This application is based upon and claims the benefit of priority from the corresponding Japanese Patent Application No. 2017-000942 filed on Jan. 6, 2017 and the corresponding Japanese Patent Application No. 2017-003525 filed on Jan. 12, 2017, the entire contents of which are incorporated herein by reference.


BACKGROUND

The present disclosure relates to a recording head having an ink ejection nozzle for ejecting ink onto a recording medium such as a paper sheet, and to an ink-jet recording apparatus provided with the same.


An ink-jet recording apparatus that ejects ink to form images is capable of forming high-definition images and thus has been widely used as a recording apparatus such as a facsimile, a copy machine, or a printer.


In such an ink-jet recording apparatus, microscopic ink droplets (hereinafter, referred to as a mist) ejected together with ink droplets for image recording and a rebounded mist generated upon adhesion of the ink droplets to a recording medium adhere to an ink ejection surface of a recording head and is solidified. When the mist on the ink ejection surface is gradually increased to such an extent as to overlie an ink ejection nozzle, there might occur deterioration in linearity of ink ejection (flight deflection), failure of ink ejection, or the like, resulting in a decrease in printing performance of the recording head.

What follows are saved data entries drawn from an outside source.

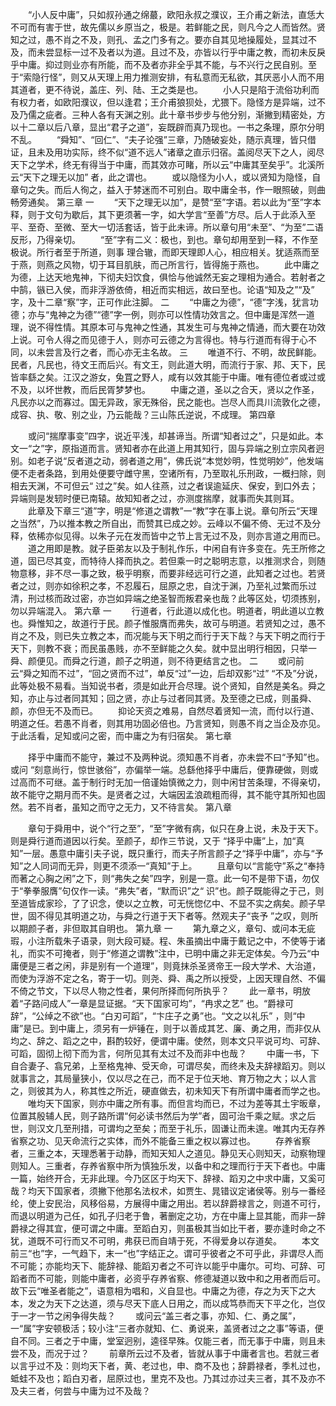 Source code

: <!-- { "loadSidebar": true } -->
　　“小人反中庸”，只如叔孙通之绵蕞，欧阳永叔之濮议，王介甫之新法，直恁大不可而有害于世，故先儒以乡原当之，极是。若鲜能之民，则凡今之人而皆然。贤知之过，愚不肖之不及，则孔、孟之门多有之。要亦自其见地操履处，显其过不及，而未尝显标一过不及者以为道。且过不及，亦皆以行乎中庸之教，而初未反戾乎中庸。抑过则业亦有所能，而不及者亦非全乎其不能，与不兴行之民自别。至于“索隐行怪”，则又从天理上用力推测安排，有私意而无私欲，其厌恶小人而不用其道者，更不待说，盖庄、列、陆、王之类是也。 
　　小人只是陷于流俗功利而有权力者，如欧阳濮议，但以逢君；王介甫狼狈处，尤猥下。隐怪方是异端，过不及乃儒之疵者。三种人各有天渊之别。此十章书步步与他分别，渐撇到精密处，方以十二章以后八章，显出“君子之道”，妄既辟而真乃现也。一书之条理，原尔分明不乱。 
　　“舜知”、“回仁”、“夫子论强”三章，乃随破妄处，随示真理，皆只借证，且未及用功实际，终不似“道不远人”诸章之直示归宿。盖阅尽天下之人，阅尽天下之学术，终无有得当于中庸，而其效亦可睹，所以云“中庸其至矣乎”。北溪所云“天下之理无以加” 者，此之谓也。 
　　或以隐怪为小人，或以贤知为隐怪，自章句之失。而后人徇之，益入于棼迷而不可别白。取中庸全书，作一眼照破，则曲畅旁通矣。 
第三章
一
　　“天下之理无以加”，是赞“至”字语。若以此为“至”字本释，则于文句为歇后，其下更须著一字，如大学言“至善”方尽。后人于此添入至平、至奇、至微、至大一切活套话，皆于此未谛。所以章句用“未至”、“为至”二语反形，乃得亲切。 
　　“至”字有二义：极也，到也。章句却用至到一释，不作至极说。所行者至于所道，则事 
理合辙，而即天理即人心，相应相关。犹适燕而至于燕，则燕之风物，切于耳目肌肤，而己所言行，皆得施于燕也。 
　　此中庸之为德，上达天地鬼神，下彻夫妇饮食，俱恰与他诚然无妄之理相为通合。若射者之中鹄，镞已入侯，而非浮游依倚，相近而实相远，故曰至也。论语“知及之”“及” 字，及十二章“察”字，正可作此注脚。 
二
　　“中庸之为德”，“德”字浅，犹言功德；亦与“鬼神之为德”“德”字一例，则亦可以性情功效言之。但中庸是浑然一道理，说不得性情。其原本可与鬼神之性通，其发生可与鬼神之情通，而大要在功效上说。可令人得之而见德于人，则亦可云德之为言得也。特与行道而有得于心不同，以未尝言及行之者，而心亦无主名故。 
三
　　唯道不行、不明，故民鲜能。民者，凡民也，待文王而后兴。有文王，则此道大明，而流行于家、邦、天下，民皆率繇之矣。江汉之游女，兔罝之野人，咸有以效其能于中庸。唯有德位者或过或不及，以坏世教，而后民胥梦梦也。 
　　中庸之道，圣以之合天，贤以之作圣，凡民亦以之而寡过。国无异政，家无殊俗，民之能也。岂尽人而具川流敦化之德，成容、执、敬、别之业，乃云能哉？三山陈氏逆说，不成理。 
第四章

　　或问“揣摩事变”四字，说近平浅，却甚谛当。所谓“知者过之”，只是如此。本文一“之”字，原指道而言。贤知者亦在此道上用其知行，固与异端之别立宗风者迥别。如老子说“反者道之动，弱者道之用”，佛氏说“本觉妙明，性觉明妙”，他发端便不走者条路，到用处便要守雌守黑，空诸所有，乃至取礼乐刑政，一概扫除，则相去天渊，不可但云“ 过之”矣。如人往燕，过之者误逾延庆、保安，到口外去；异端则是发轫时便已南辕。故知知者之过，亦测度揣摩，就事而失其则耳。 
　　此章及下章三“道”字，明是“修道之谓教”一“教”字在事上说。章句所云“天理之当然”，乃以推本教之所自出，而赞其已成之妙。云峰以不偏不倚、无过不及分释，依稀亦似见得。以朱子元在发而皆中之节上言无过不及，则亦言道之用而已。 
　　道之用即是教。就子臣弟友以及于制礼作乐，中闲自有许多变在。先王所修之道，固已尽其变，而特待人择而执之。若但乘一时之聪明志意，以推测求合，则随物意移，非不尽一事之致，极乎明察，而要非经远可行之道，此知者之过也。若贤者之过，则亦如徐积之孝，不忍履石，屈原之忠，自沈于渊，乃至礼过繁而乐过清，刑过核而政过密，亦岂如异端之绝圣智而叛君亲也哉？此等区处，切须拣别，勿以异端混入。 
第六章
一
　　行道者，行此道以成化也。明道者，明此道以立教也。舜惟知之，故道行于民。颜子惟服膺而弗失，故可与明道。若贤知之过，愚不肖之不及，则已失立教之本，而况能与天下明之而行于天下哉？与天下明之而行于天下，则教不衰；而民虽愚贱，亦不至鲜能之久矣。就中显出明行相因，只举一舜、颜便见。而舜之行道，颜子之明道，则不待更结言之也。 
二
　　或问前云“舜之知而不过”，“回之贤而不过”，单反“过”一边，后却双影“过” “不及”分说，此等处极不易看。当知说书者，须是如此开合尽理。说个贤知，自然是美名。舜之知，亦止与过者同其知；回之贤，亦止与过者同其贤。及至德之已成，则虽舜、颜，亦但无不及而已。 
　　抑论天资之难易，自然尽着贤知一流，而付以行道、明道之任。若愚不肖者，则其用功固必倍也。乃言贤知，则愚不肖之当企及亦见。于此活看，足知或问之密，而中庸之为有归宿矣。 
第七章

　　择乎中庸而不能守，兼过不及两种说。须知愚不肖者，亦未尝不曰“予知”也。或问 “刻意尚行，惊世骇俗”，亦偏举一端。总繇他择乎中庸后，便靠硬做，则或过高而不可继。盖于制行时无加一倍谨始慎微之力，则中闲甘苦条理，不得亲切，故不能守之期月而不失。是贤者之过，大端因孟浪疏粗而得，其不能守其所知也固然。若不肖者，虽知之而守之无力，又不待言矣。 
第八章

　　章句于舜用中，说个“行之至”，“至”字微有病，似只在身上说，未及于天下。则是舜行道而道因以行矣。至颜子，却作三节说，又于 “择乎中庸”上，加“真知”一层。愚意中庸引夫子说，既只重行，而夫子所言颜子之“择乎中庸”，亦与“予知”之人同词而无异，则更不须添一“真知”于上。 
　　且章句以“言能守”系之“奉持而著之心胸之闲”之下，则“弗失之矣”四字，别是一意。此一句不是带下语，勿仅于“拳拳服膺”句仅作一读。“弗失”者，“默而识”之“ 识”也。颜子既能得之于己，则至道皆成家珍，了了识念，使以之立教，可无恍惚亿中、不显不实之病矣。颜子早世，固不得见其明道之功，与舜之行道于天下者等。然观夫子“丧予 ”之叹，则所以期颜子者，非但取其自明也。 
第九章
一
　　第九章之义，章句、或问本无疵瑕，小注所载朱子语录，则大段可疑。程、朱虽摘出中庸于戴记之中，不使等于诸礼，而实不可掩者，则于“修道之谓教”注中，已明中庸之非无定体矣。今乃云“中庸便是三者之闲，非是别有一个道理”，则竟抹杀圣贤帝王一段大学术、大治道，而使为浮游不定之名，寄于一切。则尧、舜、禹之所以授受，上因天理自然、不偏不倚之节文，下以尽人物之性者，果何所择而何所执乎？ 
　　此一章书，明放着“子路问成人”一章是显证据。“天下国家可均”，“冉求之艺” 也。“爵禄可辞”，“公绰之不欲”也。“白刃可蹈”，“卞庄子之勇”也。“文之以礼乐” ，则“中庸”是已。到中庸上，须另有一炉锤在，则于以善成其艺、廉、勇之用，而非仅从均之、辞之、蹈之之中，斟酌较好，便谓中庸。使然，则本文只平说可均、可辞、可蹈，固彻上彻下而为言，何所见其有太过不及而非中也哉？ 
　　中庸一书，下自合妻子、翕兄弟，上至格鬼神、受天命，可谓尽矣，而终未及夫辞禄蹈刃。则以就事言之，其局量狭小，仅以尽之在己，而不足于位天地、育万物之大；以人言之，则彼其为人，称其性之所近，硬直做去，初未知天下有所谓中庸者而学之也。 
　　唯均天下国家，则亦中庸之所有事。而但言均而已，不过为差等其土宇昄章，位置其殷辅人民，则子路所谓“何必读书然后为学”者，固可治千乘之赋。求之后世，则汉文几至刑措，可谓均之至矣；而至于礼乐，固谦让而未遑。唯其内无存养省察之功、见天命流行之实体，而外不能备三重之权以寡过也。 
　　存养省察者，三重之本，天理悉著于动静，而知天知人之道见。静见天心则知天，动察物理则知人。三重者，存养省察中所为慎独乐发，以备中和之理而行于天下者也。中庸一篇，始终开合，无非此理。今乃区区于均天下、辞禄、蹈刃之中求中庸，又奚可哉？均天下国家者，须撇下他那名法权术，如贾生、晁错议定诸侯等。别与一番经纶，使上安民治，风移俗易，方展得中庸之用出。若以辞爵禄言之，则道不可行，而退以明道为己任，如孔子归老于鲁，著删定之功，方在中庸上显其能，而非一辞爵禄之得其宜，便可谓之中庸。至蹈白刃，则虽极其当如比干者，要亦逢时命之不犹，道既不可行而又不可明，弗获已而自靖于死，不得爱身以存道矣。 
　　本文前三“也”字，一气趋下，末一“也”字结正之。谓可乎彼者之不可乎此，非谓尽人而不可能；亦能均天下、能辞禄、能蹈刃者之不可许以能乎中庸尔。可均、可辞、可蹈者而不可能，则能中庸者，必资乎存养省察、修德凝道以致中和之用者而后可。故下云“唯圣者能之”，语意相为唱和，义自显也。中庸之为德，存之为天下之大本，发之为天下之达道，须与尽天下底人日用之，而以成笃恭而天下平之化，岂仅于一才一节之闲争得失哉？ 
　　或问云“盖三者之事，亦知、仁、勇之属”，一“属”字安顿极活；较小注“三者亦就知、仁、勇说来，盖贤者过之之事”等语，便自不同。三者之于中庸，堂室迥别，逵径早殊。仅能三者，而无事于中庸，则且未尝不及，而况于过？ 
　　前章所云过不及者，皆就从事于中庸者言也。若就三者以言乎过不及：则均天下者，黄、老过也，申、商不及也；辞爵禄者，季札过也，蚳蛙不及也；蹈白刃者，屈原过也，里克不及也。乃其过亦过夫三者，其不及亦不及夫三者，何尝与中庸为过不及哉？ 
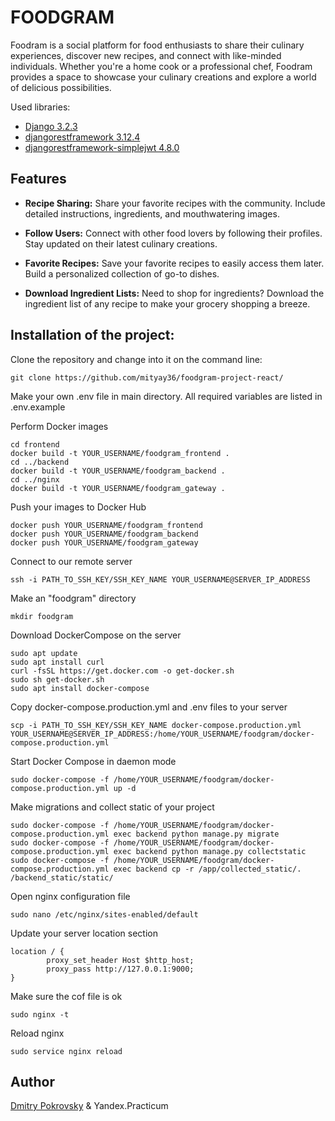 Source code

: # FOODGRAM

Foodram is a social platform for food enthusiasts to share their culinary experiences, discover new recipes, and connect with like-minded individuals. Whether you're a home cook or a professional chef, Foodram provides a space to showcase your culinary creations and explore a world of delicious possibilities.


Used libraries:  
- [Django                        3.2.3](https://docs.djangoproject.com/en/3.2/)  
- [djangorestframework           3.12.4](https://www.django-rest-framework.org/)  
- [djangorestframework-simplejwt 4.8.0](https://django-rest-framework-simplejwt.readthedocs.io/)

## Features

- **Recipe Sharing:** Share your favorite recipes with the community. Include detailed instructions, ingredients, and mouthwatering images.

- **Follow Users:** Connect with other food lovers by following their profiles. Stay updated on their latest culinary creations.

- **Favorite Recipes:** Save your favorite recipes to easily access them later. Build a personalized collection of go-to dishes.

- **Download Ingredient Lists:** Need to shop for ingredients? Download the ingredient list of any recipe to make your grocery shopping a breeze.


## Installation of the project:
Clone the repository and change into it on the command line:

	git clone https://github.com/mityay36/foodgram-project-react/

Make your own .env file in main directory. All required variables are listed in .env.example
 
Perform Docker images

  	cd frontend
  	docker build -t YOUR_USERNAME/foodgram_frontend .
  	cd ../backend
  	docker build -t YOUR_USERNAME/foodgram_backend .
  	cd ../nginx
  	docker build -t YOUR_USERNAME/foodgram_gateway . 

Push your images to Docker Hub

  	docker push YOUR_USERNAME/foodgram_frontend
  	docker push YOUR_USERNAME/foodgram_backend
  	docker push YOUR_USERNAME/foodgram_gateway

Connect to our remote server

  	ssh -i PATH_TO_SSH_KEY/SSH_KEY_NAME YOUR_USERNAME@SERVER_IP_ADDRESS 

Make an "foodgram" directory

  	mkdir foodgram

Download DockerCompose on the server

  	sudo apt update
  	sudo apt install curl
  	curl -fsSL https://get.docker.com -o get-docker.sh
  	sudo sh get-docker.sh
  	sudo apt install docker-compose

Copy docker-compose.production.yml and .env files to your server

  	scp -i PATH_TO_SSH_KEY/SSH_KEY_NAME docker-compose.production.yml YOUR_USERNAME@SERVER_IP_ADDRESS:/home/YOUR_USERNAME/foodgram/docker-compose.production.yml

Start Docker Compose in daemon mode

  	sudo docker-compose -f /home/YOUR_USERNAME/foodgram/docker-compose.production.yml up -d

Make migrations and collect static of your project

  	sudo docker-compose -f /home/YOUR_USERNAME/foodgram/docker-compose.production.yml exec backend python manage.py migrate
  	sudo docker-compose -f /home/YOUR_USERNAME/foodgram/docker-compose.production.yml exec backend python manage.py collectstatic
  	sudo docker-compose -f /home/YOUR_USERNAME/foodgram/docker-compose.production.yml exec backend cp -r /app/collected_static/. /backend_static/static/

Open nginx configuration file

  	sudo nano /etc/nginx/sites-enabled/default

Update your server location section

  	location / {
    		proxy_set_header Host $http_host;
    		proxy_pass http://127.0.0.1:9000;
  	}

Make sure the cof file is ok

  	sudo nginx -t

Reload nginx

  	sudo service nginx reload
  

## Author
[Dmitry Pokrovsky](https://github.com/mityay36) & Yandex.Practicum
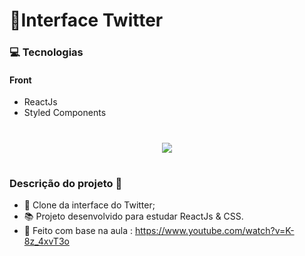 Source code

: # 📌Interface Twitter

### 💻 Tecnologias

#### Front

- ReactJs
- Styled Components

#


<p align="center"><img src="https://i.ibb.co/Hd9JhW3/screenshot-localhost-3000-1594244733748-2.png"/></p>

#

### Descrição do projeto 🚀

- 📙 Clone da interface do Twitter;
- 📚 Projeto desenvolvido para estudar ReactJs & CSS.
- 🚀 Feito com base na aula : https://www.youtube.com/watch?v=K-8z_4xvT3o

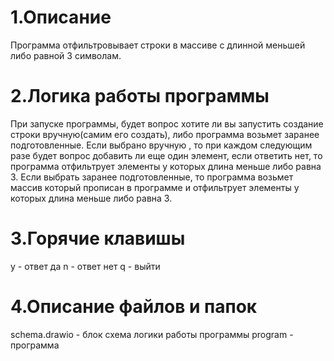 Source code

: # 1.Описание
Программа отфильтровывает строки в массиве с длинной меньшей либо равной 3 символам.
# 2.Логика работы программы
При запуске программы, будет вопрос хотите ли вы запустить создание строки вручную(самим его создать), либо программа возьмет заранее подготовленные.
Если выбрано вручную , то при каждом следующим разе будет вопрос добавить ли еще один элемент, если ответить нет, то программа отфильтрует элементы у которых длина меньше либо
равна 3.
Если выбрать заранее подготовленные, то программа возьмет массив который прописан в программе и отфильтрует элементы у которых длина меньше либо
равна 3.
# 3.Горячие клавишы
y - ответ да
n - ответ нет
q - выйти
# 4.Описание файлов и папок
schema.drawio - блок схема логики работы программы
program - программа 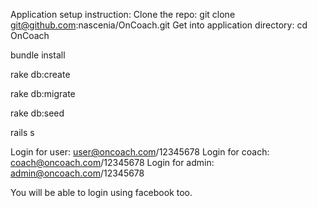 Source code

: Application setup instruction:
Clone the repo: git clone git@github.com:nascenia/OnCoach.git
Get into application directory: cd OnCoach

bundle install

rake db:create

rake db:migrate

rake db:seed

rails s

Login for user: user@oncoach.com/12345678
Login for coach: coach@oncoach.com/12345678
Login for admin: admin@oncoach.com/12345678

You will be able to login using facebook too.
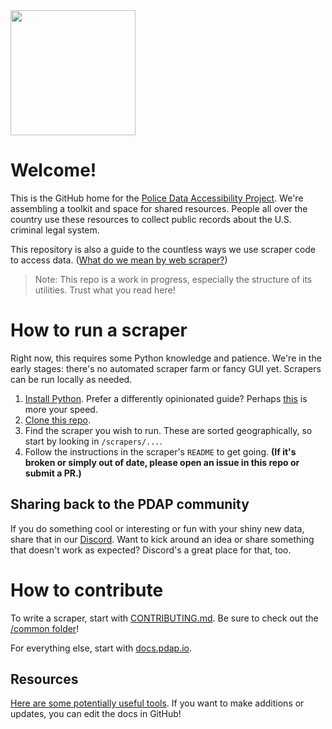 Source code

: <img src="https://user-images.githubusercontent.com/30379833/204395427-c8327551-a3c9-4363-8689-63880d72a495.png" width="200px">

# Welcome!

This is the GitHub home for the [Police Data Accessibility Project](https://pdap.io). We're assembling a toolkit and space for shared resources. People all over the country use these resources to collect public records about the U.S. criminal legal system.

This repository is also a guide to the countless ways we use scraper code to access data. ([What do we mean by web scraper?](https://docs.pdap.io/activities/terms-and-definitions))

> Note: This repo is a work in progress, especially the structure of its utilities. Trust what you read here!

# How to run a scraper
Right now, this requires some Python knowledge and patience. We're in the early stages: there's no automated scraper farm or fancy GUI yet. Scrapers can be run locally as needed.

1. [Install Python](https://docs.google.com/document/d/1cYmpfZEZ8r-09Q6Go917cKVcQk_d0P61gm0q8DAdIdg/). Prefer a differently opinionated guide? Perhaps [this](https://chrisamico.com/blog/2023-01-14/python-setup/) is more your speed.
2. [Clone this repo](https://docs.github.com/en/repositories/creating-and-managing-repositories/cloning-a-repository).
3. Find the scraper you wish to run. These are sorted geographically, so start by looking in `/scrapers/...`.
4. Follow the instructions in the scraper's `README` to get going. **(If it's broken or simply out of date, please open an issue in this repo or submit a PR.)**

## Sharing back to the PDAP community

If you do something cool or interesting or fun with your shiny new data, share that in our [Discord](https://discord.gg/wMqex8nKZJ). Want to kick around an idea or share something that doesn't work as expected? Discord's a great place for that, too.

# How to contribute
To write a scraper, start with [CONTRIBUTING.md](https://github.com/Police-Data-Accessibility-Project/PDAP-Scrapers/blob/main/CONTRIBUTING.md). Be sure to check out the [/common folder](https://github.com/Police-Data-Accessibility-Project/PDAP-Scrapers/tree/main/common/)!

For everything else, start with [docs.pdap.io](https://docs.pdap.io/).

## Resources

[Here are some potentially useful tools](https://docs.pdap.io/tools/resources). If you want to make additions or updates, you can edit the docs in GitHub!
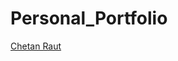 # Personal_Portfolio

<a href="https://github.com/Chetan-Raut/Chetan_Portfolio/" align="center">Chetan Raut</a>
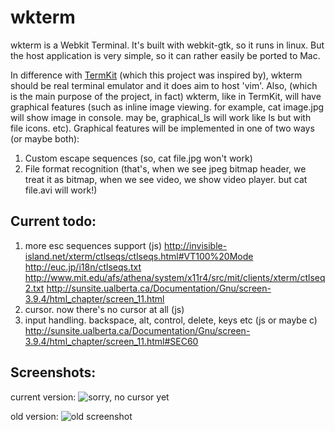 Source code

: # wkterm

wkterm is a Webkit Terminal. It's built with webkit-gtk, so it runs in linux. But the host application is very simple, so it can rather easily be ported to Mac.

In difference with [TermKit](https://github.com/unconed/TermKit/) (which this project was inspired by), wkterm should be real terminal emulator and it does aim to host 'vim'. 
Also, (which is the main purpose of the project, in fact) wkterm, like in TermKit, will have graphical features (such as inline image viewing. for example, cat image.jpg will show image in console. may be, graphical_ls will work like ls but with file icons. etc).
Graphical features will be implemented in one of two ways (or maybe both):

1. Custom escape sequences (so, cat file.jpg won't work)
2. File format recognition (that's, when we see jpeg bitmap header, we treat it as bitmap, when we see video, we show video player. but cat file.avi will work!)



## Current todo:
1. more esc sequences support (js)
	http://invisible-island.net/xterm/ctlseqs/ctlseqs.html#VT100%20Mode
	http://euc.jp/i18n/ctlseqs.txt
	http://www.mit.edu/afs/athena/system/x11r4/src/mit/clients/xterm/ctlseq2.txt
	http://sunsite.ualberta.ca/Documentation/Gnu/screen-3.9.4/html_chapter/screen_11.html
2. cursor. now there's no cursor at all (js)
3. input handling. backspace, alt, control, delete, keys etc (js or maybe c)
	http://sunsite.ualberta.ca/Documentation/Gnu/screen-3.9.4/html_chapter/screen_11.html#SEC60

## Screenshots:

current version:
![sorry, no cursor yet](http://clip2net.com/clip/m31984/1306180711-clip-197kb.png)

old version:
![old screenshot](http://clip2net.com/clip/m31984/1306026783-clip-70kb.png)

In many cases, the ink ejection surface has a water-repellent film formed thereon so that adherence of ink thereto is decreased. In a case of using water-based pigment ink, however, a repeated wiping operation by a wiper made of rubber causes pigment particles to act as an abrasive, thus causing the water-repellent film to be gradually ground away. As a result, it becomes likely that a mist adheres to the ink ejection surface, so that the ink ejection surface can no longer be kept clean.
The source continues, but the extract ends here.